From early childhood, Joan had been inclined towards dance – a form of artistic expression that she went on to develop to a high level. Graduating from the Sigurd Leerder dance school in her early twenties, she travelled across Europe as a solo ballerina with the German Ballet Jooss, before arriving in Chile in the mid-1950s.
Joan performed in the Chilean National Ballet and in the Santiago Ballet Company alongside her Chilean dancer husband Patricio Bunster, with whom she had one child and founded the Ballet Popular, taking modern dance to deprived urban and rural areas of Chile. The Bunsters’ marriage did not last long, however, and the couple were divorced three years later, having separated before the birth of their only daughter.
Joan met folk singer and theatre director Víctor Jara at the University of Chile in 1961, just one year after her separation from Patricio. She was giving dance classes in the department where Víctor was pursuing his theatre studies. They had another daughter together, and set up a home that became known in artist circles for its musical get-togethers and revolutionary atmosphere.
On 16 September 1973, five days after a brutal CIA-inspired fascist coup, Víctor was murdered by the new military junta, rounded up with thousands of other leftists as a result of his long-term membership of the Communist Party of Chile, his vocal and active support for the Popular Unity government of Salvador Allende, and his renown as a revolutionary folk singer.
Tipped off regarding the location of her dead husband, Joan went with a friend to identify his body in a Santiago morgue, one of only a few relatives of the disappeared to ever find out what had happened to their loved ones and to accord them a decent burial.

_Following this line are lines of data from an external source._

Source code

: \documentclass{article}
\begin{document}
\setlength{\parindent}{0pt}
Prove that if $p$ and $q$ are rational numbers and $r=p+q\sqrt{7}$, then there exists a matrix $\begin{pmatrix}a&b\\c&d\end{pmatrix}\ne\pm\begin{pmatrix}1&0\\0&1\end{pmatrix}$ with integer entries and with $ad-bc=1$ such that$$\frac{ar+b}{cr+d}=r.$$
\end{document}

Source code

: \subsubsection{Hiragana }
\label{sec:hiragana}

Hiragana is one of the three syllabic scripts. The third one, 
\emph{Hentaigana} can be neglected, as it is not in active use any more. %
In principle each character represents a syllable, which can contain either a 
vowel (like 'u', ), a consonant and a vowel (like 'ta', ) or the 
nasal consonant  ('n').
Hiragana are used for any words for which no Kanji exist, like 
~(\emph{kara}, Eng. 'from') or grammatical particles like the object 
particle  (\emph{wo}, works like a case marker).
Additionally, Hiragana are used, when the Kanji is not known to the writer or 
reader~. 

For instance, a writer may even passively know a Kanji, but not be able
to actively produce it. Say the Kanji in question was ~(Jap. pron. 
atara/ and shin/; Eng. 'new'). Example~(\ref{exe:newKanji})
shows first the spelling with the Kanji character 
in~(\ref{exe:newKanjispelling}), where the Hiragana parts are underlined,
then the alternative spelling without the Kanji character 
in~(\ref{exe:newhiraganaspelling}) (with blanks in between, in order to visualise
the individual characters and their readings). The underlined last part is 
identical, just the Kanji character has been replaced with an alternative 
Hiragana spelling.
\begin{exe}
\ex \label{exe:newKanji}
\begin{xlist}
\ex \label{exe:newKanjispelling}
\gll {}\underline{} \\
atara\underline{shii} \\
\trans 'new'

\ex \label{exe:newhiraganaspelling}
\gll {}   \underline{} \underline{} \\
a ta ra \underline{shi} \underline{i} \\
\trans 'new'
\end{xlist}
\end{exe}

Just days after Víctor’s funeral, Joan fled with her two daughters to her native England, where she remained until her return to Chile in 1985.

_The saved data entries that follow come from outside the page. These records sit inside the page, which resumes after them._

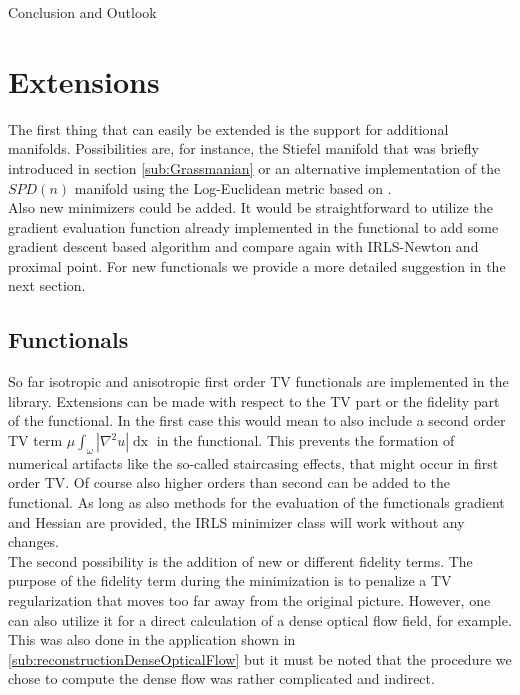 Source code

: \begin{chapter}{Conclusion and Outlook}
\label{ch:outlook}

\section{Extensions} %
\label{sec:Extensions}
The first thing that can easily be extended is the support for additional manifolds. Possibilities are, for instance, the Stiefel manifold that
was briefly introduced in section \ref{sub:Grassmanian} or an alternative implementation of the $SPD(n)$ manifold using the Log-Euclidean metric
based on \cite{LogEuclidian}.\\

Also new minimizers could be added. It would be straightforward to utilize the gradient evaluation function already implemented in the functional to
add some gradient descent based algorithm and compare again with IRLS-Newton and proximal point. For new functionals we provide a more detailed suggestion
in the next section.

\subsection{Functionals} %
\label{sub:Functionals}
So far isotropic and anisotropic first order TV functionals are implemented in the library. Extensions can be made with respect to the TV part or the fidelity
part of the functional. In the first case this would mean to also include a second order TV term $\mu\int_{\omega}|\nabla^2u|\mathop{dx}$ in the functional.
This prevents the formation of numerical artifacts like the so-called staircasing effects, that might occur in first order TV. Of course also higher orders than second
can be added to the functional. As long as also methods for the evaluation of the functionals gradient and Hessian are provided, the IRLS minimizer class will
work without any changes. \\

The second possibility is the addition of new or different fidelity terms. The purpose of the fidelity term during the minimization is to penalize a TV
regularization that moves too far away from the original picture. However, one can also utilize it for a direct calculation of a dense optical flow field, for
example. This was also done in the application shown in \ref{sub:reconstructionDenseOpticalFlow} but it must be noted that the procedure we chose to compute 
the dense flow was rather complicated and indirect.\\


\end{chapter}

Two years before the family’s return to Santiago, Joan founded the Víctor Jara Foundation, dedicating it “to Víctor’s artistic legacy and the effort to recover collective memory so that new generations of Chileans can access and enjoy the artistic, social and political work that he contributed to his country”.
She fought tirelessly for her husband’s murderers to be brought to trial and for the truth to be revealed regarding all those who had been disappeared, tortured and murdered by the military fascist regime of General Augusto Pinochet.
While in exile in Britain, Joan played a crucial role in raising international awareness of the horrors that were unfolding in Chile under Pinochet’s bloody rule. In 2016, she was a key witness in a civil trial against former army officer Pedro Pablo Barrientos, who was found liable by the court for Víctor’s death.
On 1 December 2023, Barrientos was finally extraditied to Chile to face trial for kidnapping, torture and murder – half a century after committing his vile crimes in service of the US-backed junta. He touched down in Santiago just weeks after Joan’s death, following five decades of campaigning that had finally borne fruit. The US-based masterminds behind the Chilean criminals remain at large, of course.
A recipient of many art and dance awards in the country, Joan was naturalised as a Chilean by the government of Michelle Bachellet in 2009 in recognition of her contribution to the arts and her commitment to the rebuilding of democracy.
Joan died aged 96 on 12 November 2023 at her home in Santiago, surrounded by members of her close family. Three days later, thousands filed past her coffin in the Centro de Danza Espiral, including President Gabriel Boric and a host of prominent artists and politicians. The mourners left messages of gratitude and expressions of love for the artist and activist whose fight for truth and justice had become totemic for a people still struggling to come to terms with the events and significance of 1973.
Joan Jara leaves behind her two daughters, Manuela and Amanda. Her 1983 book documenting the life and times of her husband, Victor: An Unfinished Song, remains an enduring monument to them both.
There are five thousand of us here
in this small part of the city.
We are five thousand.
I wonder how many we are in all
in the cities and in the whole country?
…
How hard it is to sing
when I must sing of horror.
Horror which I am living,
horror which I am dying.
To see myself among so much
and so many moments of infinity
in which silence and screams
are the end of my song.
– Víctor Jara
On video in 1974 (in English)
On video in 2021 (in Spanish)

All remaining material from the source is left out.